Но если житейские последствия верленовских безвольных метаний между угарной чувственностью и хрупким рассудком были сокрушительны для него самого, то горькие лирические плоды, выраставшие отсюда, подкупают неходульностью своей правды. Раз угадываемые тонким чутьем в самом воздухе времени распутица, застой, тление — каждодневная действительность, а зов совести повелевает об этом во всеуслышанье возвестить, тем хуже для того, кому выпал столь тяжкий долг.

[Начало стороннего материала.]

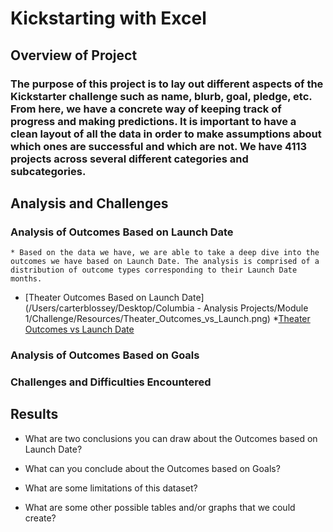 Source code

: # Kickstarting with Excel

## Overview of Project

### The purpose of this project is to lay out different aspects of the Kickstarter challenge such as name, blurb, goal, pledge, etc. From here, we have a concrete way of keeping track of progress and making predictions. It is important to have a clean layout of all the data in order to make assumptions about which ones are successful and which are not. We have 4113 projects across several different categories and subcategories.

## Analysis and Challenges

### Analysis of Outcomes Based on Launch Date
    * Based on the data we have, we are able to take a deep dive into the outcomes we have based on Launch Date. The analysis is comprised of a distribution of outcome types corresponding to their Launch Date months. 
   * [Theater Outcomes Based on Launch Date](/Users/carterblossey/Desktop/Columbia - Analysis Projects/Module 1/Challenge/Resources/Theater_Outcomes_vs_Launch.png)
    *[Theater Outcomes vs Launch Date](https://github.com/Ctblossey/Kickstarter-analysis/blob/main/Resources/Theater_Outcomes_vs_Launch.png)

### Analysis of Outcomes Based on Goals

### Challenges and Difficulties Encountered

## Results

- What are two conclusions you can draw about the Outcomes based on Launch Date?

- What can you conclude about the Outcomes based on Goals?

- What are some limitations of this dataset?

- What are some other possible tables and/or graphs that we could create?
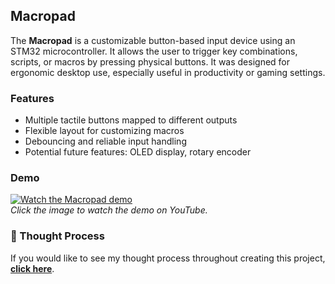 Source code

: ## Macropad

The **Macropad** is a customizable button-based input device using an STM32 microcontroller. It allows the user to trigger key combinations, scripts, or macros by pressing physical buttons. It was designed for ergonomic desktop use, especially useful in productivity or gaming settings.

### Features
- Multiple tactile buttons mapped to different outputs
- Flexible layout for customizing macros
- Debouncing and reliable input handling
- Potential future features: OLED display, rotary encoder

### Demo
[![Watch the Macropad demo](https://img.youtube.com/vi/YOUR_VIDEO_ID_HERE/0.jpg)](https://www.youtube.com/watch?v=YOUR_VIDEO_ID_HERE)  
*Click the image to watch the demo on YouTube.*

### 📝 Thought Process
If you would like to see my thought process throughout creating this project, [**click here**](https://docs.google.com/document/d/1tiLBMQQ-8tPwJJhhNl51IhfM3LDAB0CuAEi3gg0x5Wo/edit?usp=sharing).

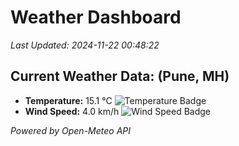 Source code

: 
# Weather Dashboard

_Last Updated: 2024-11-22 00:48:22_

## Current Weather Data: (Pune, MH)
- **Temperature:** 15.1 °C ![Temperature Badge](https://img.shields.io/badge/Temperature-Low%20Temp-blue)
- **Wind Speed:** 4.0 km/h ![Wind Speed Badge](https://img.shields.io/badge/Wind%20Speed-Low%20Wind-blue)

*Powered by Open-Meteo API*
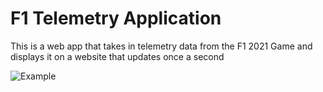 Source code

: # F1 Telemetry Application

This is a web app that takes in telemetry data from the F1 2021 Game and displays it on a website that updates once a second

![Example](https://i.imgur.com/WDWdUc5.png)
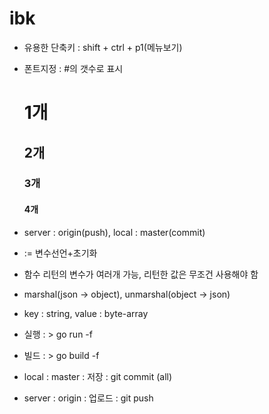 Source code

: # ibk
- 유용한 단축키 : shift + ctrl + p1(메뉴보기)
- 폰트지정 : #의 갯수로 표시
  # 1개
  ## 2개
  ### 3개
  #### 4개
- server : origin(push), local : master(commit)

- := 변수선언+초기화
- 함수 리턴의 변수가 여러개 가능, 리턴한 값은 무조건 사용해야 함
- marshal(json -> object), unmarshal(object -> json)
- key : string, value : byte-array

- 실행 : > go run -f
- 빌드 : > go build -f

- local : master : 저장 : git commit (all)
- server : origin : 업로드 : git push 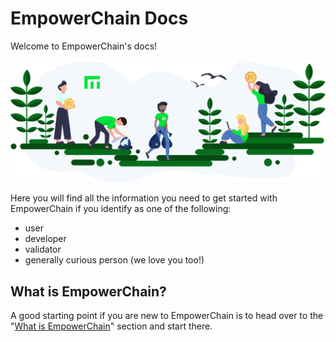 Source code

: # EmpowerChain Docs

Welcome to EmpowerChain's docs!

![EmpowerChain banner](./static/img/empowerchain-banner.png)

Here you will find all the information you need to get started with EmpowerChain if you identify as one of the following:
- user
- developer
- validator
- generally curious person (we love you too!)

## What is EmpowerChain?

A good starting point if you are new to EmpowerChain is to head over to the "[What is EmpowerChain](introduction/what-is-empowerchain.md)" section and start there. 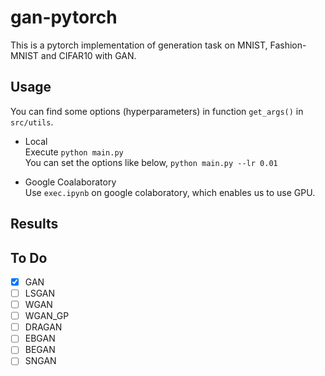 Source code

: # gan-pytorch
This is a pytorch implementation of generation task on MNIST, Fashion-MNIST and CIFAR10 with GAN.  

## Usage
You can find some options (hyperparameters) in function `get_args()` in `src/utils`.

- Local  
Execute
`python main.py`  
You can set the options like below, 
`python main.py --lr 0.01`

- Google Coalaboratory  
Use `exec.ipynb` on google colaboratory, which enables us to use GPU.

## Results

## To Do
- [x] GAN  
- [ ] LSGAN
- [ ] WGAN
- [ ] WGAN_GP
- [ ] DRAGAN
- [ ] EBGAN
- [ ] BEGAN
- [ ] SNGAN
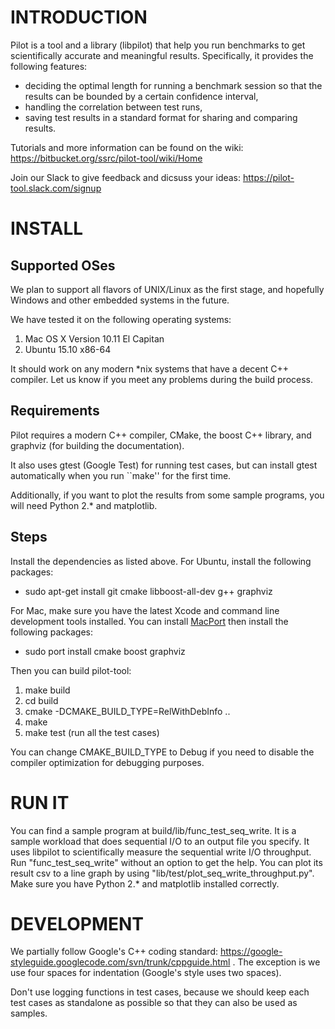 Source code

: # INTRODUCTION

Pilot is a tool and a library (libpilot) that help you run benchmarks
to get scientifically accurate and meaningful results. Specifically, it
provides the following features:

*  deciding the optimal length for running a benchmark session so that the results can be bounded by a certain confidence interval,
*  handling the correlation between test runs,
*  saving test results in a standard format for sharing and comparing results.

Tutorials and more information can be found on the wiki: https://bitbucket.org/ssrc/pilot-tool/wiki/Home

Join our Slack to give feedback and dicsuss your ideas:
https://pilot-tool.slack.com/signup

# INSTALL

## Supported OSes

We plan to support all flavors of UNIX/Linux as the first stage, and
hopefully Windows and other embedded systems in the future.

We have tested it on the following operating systems:

1. Mac OS X Version 10.11 El Capitan
2. Ubuntu 15.10 x86-64

It should work on any modern *nix systems that have a decent C++
compiler. Let us know if you meet any problems during the build process.

## Requirements

Pilot requires a modern C++ compiler, CMake, the boost C++ library, and graphviz (for building the documentation).

It also uses gtest (Google Test) for running test cases, but can install gtest automatically when you run ``make'' for the first time.

Additionally, if you want to plot the results from some sample
programs, you will need Python 2.* and matplotlib.

## Steps

Install the dependencies as listed above. For Ubuntu, install the following packages:

- sudo apt-get install git cmake libboost-all-dev g++ graphviz

For Mac, make sure you have the latest Xcode and command line development tools installed. You can install [MacPort](https://www.macports.org/) then install the following packages:

- sudo port install cmake boost graphviz

Then you can build pilot-tool:

1. make build
2. cd build
3. cmake -DCMAKE_BUILD_TYPE=RelWithDebInfo ..
4. make
5. make test (run all the test cases)

You can change CMAKE_BUILD_TYPE to Debug if you need to disable the
compiler optimization for debugging purposes.

# RUN IT

You can find a sample program at build/lib/func_test_seq_write. It is
a sample workload that does sequential I/O to an output file you
specify.  It uses libpilot to scientifically measure the sequential
write I/O throughput. Run "func_test_seq_write" without an option to
get the help. You can plot its result csv to a line graph by using
"lib/test/plot_seq_write_throughput.py". Make sure you have Python 2.*
and matplotlib installed correctly.

# DEVELOPMENT

We partially follow Google's C++ coding standard:
https://google-styleguide.googlecode.com/svn/trunk/cppguide.html . The
exception is we use four spaces for indentation (Google's style uses
two spaces).

Don't use logging functions in test cases, because we should keep each
test cases as standalone as possible so that they can also be used as
samples.
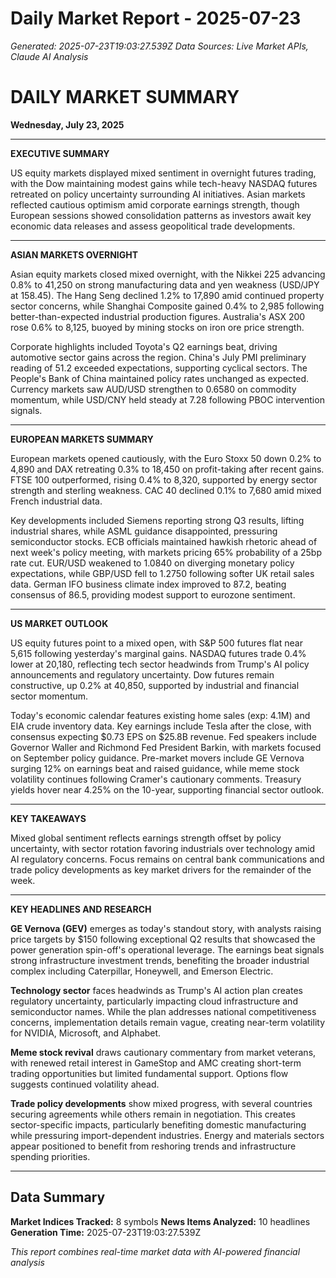 # Daily Market Report - 2025-07-23
*Generated: 2025-07-23T19:03:27.539Z*
*Data Sources: Live Market APIs, Claude AI Analysis*

# DAILY MARKET SUMMARY
**Wednesday, July 23, 2025**

---

**EXECUTIVE SUMMARY**

US equity markets displayed mixed sentiment in overnight futures trading, with the Dow maintaining modest gains while tech-heavy NASDAQ futures retreated on policy uncertainty surrounding AI initiatives. Asian markets reflected cautious optimism amid corporate earnings strength, though European sessions showed consolidation patterns as investors await key economic data releases and assess geopolitical trade developments.

---

**ASIAN MARKETS OVERNIGHT**

Asian equity markets closed mixed overnight, with the Nikkei 225 advancing 0.8% to 41,250 on strong manufacturing data and yen weakness (USD/JPY at 158.45). The Hang Seng declined 1.2% to 17,890 amid continued property sector concerns, while Shanghai Composite gained 0.4% to 2,985 following better-than-expected industrial production figures. Australia's ASX 200 rose 0.6% to 8,125, buoyed by mining stocks on iron ore price strength.

Corporate highlights included Toyota's Q2 earnings beat, driving automotive sector gains across the region. China's July PMI preliminary reading of 51.2 exceeded expectations, supporting cyclical sectors. The People's Bank of China maintained policy rates unchanged as expected. Currency markets saw AUD/USD strengthen to 0.6580 on commodity momentum, while USD/CNY held steady at 7.28 following PBOC intervention signals.

---

**EUROPEAN MARKETS SUMMARY**

European markets opened cautiously, with the Euro Stoxx 50 down 0.2% to 4,890 and DAX retreating 0.3% to 18,450 on profit-taking after recent gains. FTSE 100 outperformed, rising 0.4% to 8,320, supported by energy sector strength and sterling weakness. CAC 40 declined 0.1% to 7,680 amid mixed French industrial data.

Key developments included Siemens reporting strong Q3 results, lifting industrial shares, while ASML guidance disappointed, pressuring semiconductor stocks. ECB officials maintained hawkish rhetoric ahead of next week's policy meeting, with markets pricing 65% probability of a 25bp rate cut. EUR/USD weakened to 1.0840 on diverging monetary policy expectations, while GBP/USD fell to 1.2750 following softer UK retail sales data. German IFO business climate index improved to 87.2, beating consensus of 86.5, providing modest support to eurozone sentiment.

---

**US MARKET OUTLOOK**

US equity futures point to a mixed open, with S&P 500 futures flat near 5,615 following yesterday's marginal gains. NASDAQ futures trade 0.4% lower at 20,180, reflecting tech sector headwinds from Trump's AI policy announcements and regulatory uncertainty. Dow futures remain constructive, up 0.2% at 40,850, supported by industrial and financial sector momentum.

Today's economic calendar features existing home sales (exp: 4.1M) and EIA crude inventory data. Key earnings include Tesla after the close, with consensus expecting $0.73 EPS on $25.8B revenue. Fed speakers include Governor Waller and Richmond Fed President Barkin, with markets focused on September policy guidance. Pre-market movers include GE Vernova surging 12% on earnings beat and raised guidance, while meme stock volatility continues following Cramer's cautionary comments. Treasury yields hover near 4.25% on the 10-year, supporting financial sector outlook.

---

**KEY TAKEAWAYS**

Mixed global sentiment reflects earnings strength offset by policy uncertainty, with sector rotation favoring industrials over technology amid AI regulatory concerns. Focus remains on central bank communications and trade policy developments as key market drivers for the remainder of the week.

---

**KEY HEADLINES AND RESEARCH**

**GE Vernova (GEV)** emerges as today's standout story, with analysts raising price targets by $150 following exceptional Q2 results that showcased the power generation spin-off's operational leverage. The earnings beat signals strong infrastructure investment trends, benefiting the broader industrial complex including Caterpillar, Honeywell, and Emerson Electric.

**Technology sector** faces headwinds as Trump's AI action plan creates regulatory uncertainty, particularly impacting cloud infrastructure and semiconductor names. While the plan addresses national competitiveness concerns, implementation details remain vague, creating near-term volatility for NVIDIA, Microsoft, and Alphabet.

**Meme stock revival** draws cautionary commentary from market veterans, with renewed retail interest in GameStop and AMC creating short-term trading opportunities but limited fundamental support. Options flow suggests continued volatility ahead.

**Trade policy developments** show mixed progress, with several countries securing agreements while others remain in negotiation. This creates sector-specific impacts, particularly benefiting domestic manufacturing while pressuring import-dependent industries. Energy and materials sectors appear positioned to benefit from reshoring trends and infrastructure spending priorities.

---

## Data Summary
**Market Indices Tracked:** 8 symbols
**News Items Analyzed:** 10 headlines
**Generation Time:** 2025-07-23T19:03:27.539Z

*This report combines real-time market data with AI-powered financial analysis*
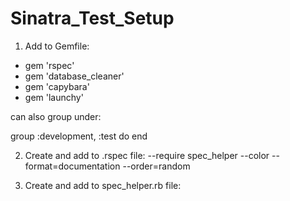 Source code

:# Sinatra_Test_Setup

1. Add to Gemfile:
* gem 'rspec'
* gem 'database_cleaner'
* gem 'capybara'
* gem 'launchy'

can also group under:

group :development, :test do
end

2. Create and add to .rspec file:
--require spec_helper
--color
--format=documentation
--order=random

3. Create and add to spec_helper.rb file:

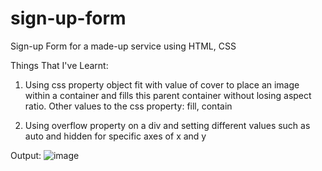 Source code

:# sign-up-form

Sign-up Form for a made-up service using HTML, CSS

Things That I've Learnt:
1. Using css property object fit with value of cover to place an image within a container and fills this parent container without losing aspect ratio.
Other values to the css property: fill, contain

2. Using overflow property on a div and setting different values such as auto and hidden for specific axes of x and y

Output:
![image](https://github.com/deeowemez/sign-up-form/assets/53809101/61939b0d-7a94-4ac2-94a6-1a7951a55c13)
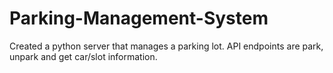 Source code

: # Parking-Management-System
Created a python server that manages a parking lot. API endpoints are park, unpark
and get car/slot information.
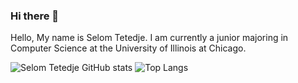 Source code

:### Hi there 👋

<!--
**SelomTetedje/SelomTetedje** is a ✨ _special_ ✨ repository because its `README.md` (this file) appears on your GitHub profile.

Here are some ideas to get you started:

- 🔭 I’m currently working on ...
- 🌱 I’m currently learning ...
- 👯 I’m looking to collaborate on ...
- 🤔 I’m looking for help with ...
- 💬 Ask me about ...
- 📫 How to reach me: ...
- 😄 Pronouns: ...
- ⚡ Fun fact: ...
-->
<div>
  Hello, My name is Selom Tetedje. I am currently a junior majoring in Computer Science at the University of Illinois at Chicago. 
</div>

<div>

  <!-- Stats grabbed from Anurag Hazra's readme-stats repo : https://github.com/anuraghazra -->

  ![Selom Tetedje GitHub stats](https://github-readme-stats.vercel.app/api?username=SelomTetedje&theme=github_dark_dimmed)
  ![Top Langs](https://github-readme-stats.vercel.app/api/top-langs/?username=SelomTetedje&layout=donut&theme=github_dark_dimmed)
  
</div>
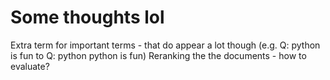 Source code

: # Some thoughts lol

Extra term for important terms - that do appear a lot though (e.g. Q: python is fun to Q: python python is fun)
Reranking the the documents - how to evaluate?
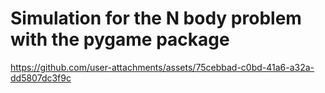 # Simulation for the N body problem with the pygame package


https://github.com/user-attachments/assets/75cebbad-c0bd-41a6-a32a-dd5807dc3f9c

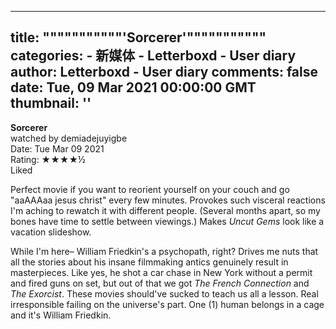 
---
title: """""""""""'Sorcerer'"""""""""""
categories: 
    - 新媒体
    - Letterboxd - User diary
author: Letterboxd - User diary
comments: false
date: Tue, 09 Mar 2021 00:00:00 GMT
thumbnail: ''
---

<div>   
<b>Sorcerer</b><br>watched by demiadejuyigbe<br>Date: Tue Mar 09 2021<br>Rating:  ★★★★½ <br>Liked<br>








<div>



<div><p>Perfect movie if you want to reorient yourself on your couch and go "aaAAAaa jesus christ" every few minutes. Provokes such visceral reactions I'm aching to rewatch it with different people. (Several months apart, so my bones have time to settle between viewings.) Makes <i>Uncut Gems</i> look like a vacation slideshow.</p><p>While I'm here– William Friedkin's a psychopath, right? Drives me nuts that all the stories about his insane filmmaking antics genuinely result in masterpieces. Like yes, he shot a car chase in New York without a permit and fired guns on set, but out of that we got <i>The French Connection</i> and <i>The Exorcist</i>. These movies should've sucked to teach us all a lesson. Real irresponsible failing on the universe's part. One (1) human belongs in a cage and it's William Friedkin.</p></div>

</div>
  
</div>
             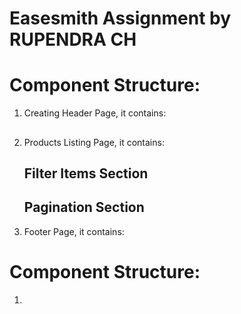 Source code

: # Easesmith Assignment by RUPENDRA CH

# Component Structure:
  1) Creating Header Page, it contains:
       ## <Navbar />
       ## <Searchbar/>
       ## <PlantsPots/>
       ## <NursaryMenuTypes/>
  2) Products Listing Page, it contains:
       ## Filter Items Section
       ## <ProductItem />
       ## Pagination Section
  3) Footer Page, it contains:
       ## <Footer />

# Component Structure:
  1) 
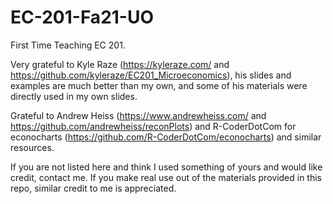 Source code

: # EC-201-Fa21-UO
First Time Teaching EC 201. 

Very grateful to Kyle Raze (https://kyleraze.com/ and https://github.com/kyleraze/EC201_Microeconomics), his slides and examples are much better than my own, and some of his materials were directly used in my own slides. 

Grateful to Andrew Heiss (https://www.andrewheiss.com/ and https://github.com/andrewheiss/reconPlots) and R-CoderDotCom for econocharts (https://github.com/R-CoderDotCom/econocharts) and similar resources. 

If you are not listed here and think I used something of yours and would like credit, contact me.
If you make real use out of the materials provided in this repo, similar credit to me is appreciated.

Причащение «даров дьявола» у Верлена — своего рода самораспятие ради прозрений о себе и жизни, добываемых ценой будничной Голгофы:
В трактирах пьяных гул, на тротуарах грязь,
В промозглом воздухе платанов голых вязь,
Скрипучий омнибус, чьи грузные колеса
Враждуют с кузовом, сидящим как — то косо
И в ночь вперяющим два тусклых фонаря,
Рабочие, гурьбой бредущие, куря
У полицейского под носом носогрейки,
Дырявых крыш капель, осклизлые скамейки,
Канавы, полные навозом через край, —
Вот какова она, моя дорога в рай!
(Перевод Б. Лившица)
Самочувствие почти всегда печально поникшего Верлена, конечно, не обеспечивало творческой способности ни ровного, ни длительного горения. Дарование его, вспыхнув, скоро угасло, да и в пору десятилетнего расцвета между ранними «Сатурновскими стихами» (1866) и двумя лучшими верленовскими книгами «Песни без слов» (1874) и «Мудрость» (напечатана в 1880 г., но писалась в основном пятью — шестью годами раньше) подчас чадило. Особенно когда он скабрезно смаковал плотские утехи (Сб. «Любовь», 1888; «Плоть», 1896; отчасти «Давно и недавно», 1884, и «Параллельно», 1889). В других случаях оно давало пламя без тепла — тогда он впадал в умильно — покаянную благостность и принимался расточать ходульные хвалы то прелестям мещанского уюта (в «Доброй песне», 1870), то душеспасению в церковном лоне. Христианская истовость, овладевшая заблудшим Верленом в его поздние годы, заставляла его забывать о собственном совете «сломать шею красноречию» ради торжества тихой музыкальной ворожбы («Искусство поэзии»). Однако сама по себе тяга к чему — то беспорочно — доброму, просветляющему, облекшаяся в конце концов у Верлена в богословские самоувещевания, исподволь растворена в его лирике и там, где она далека от прямолинейного вероисповедного рвения, и служит здесь противоядьем от любования окаянной хмельной тоской. Уже самой скользящей неназойливостью своего письма, всего касающегося легко и на лету, Верлен как бы разряжает, смягчает, заговаривает свою боль. При всей верленовской трагичности его природная стихия — задумчивая грусть, а не вязкий ужас, сумрачность, а не мрак, томления, а не терзания:
Это — желанье, томленье,
Страсти изнеможенье,
Шелест и шорох листов,
Ветра прикосновенье,
Это в зеленом плетенье
Тоненький хор голосов.
………
В поле, подернутом тьмою,
Это ведь наша с тобою,
Наша томится душа,
Старую песню заводит,
В жалобе робкой исходит,
Сумраком теплым дыша.
(Перевод Э. Линецкой)
И соответственно Верлена влекут к себе текучезыбкие, пограничные миги, блуждающие отсветы и оттенки, а не краски, смазанность, а не нажим рисунка, наброски, а не зрелища. Он не живописует и не высказывается, а, скорее, навевает какое — то настроение при помощи точечного размытого мазка — намека, что и побудило символистов, пробивавших себе дорогу, когда к нему уже пришло признание, объявить Верлена одним из основателей своей школы — честь, недвусмысленно им, впрочем, отклоненная.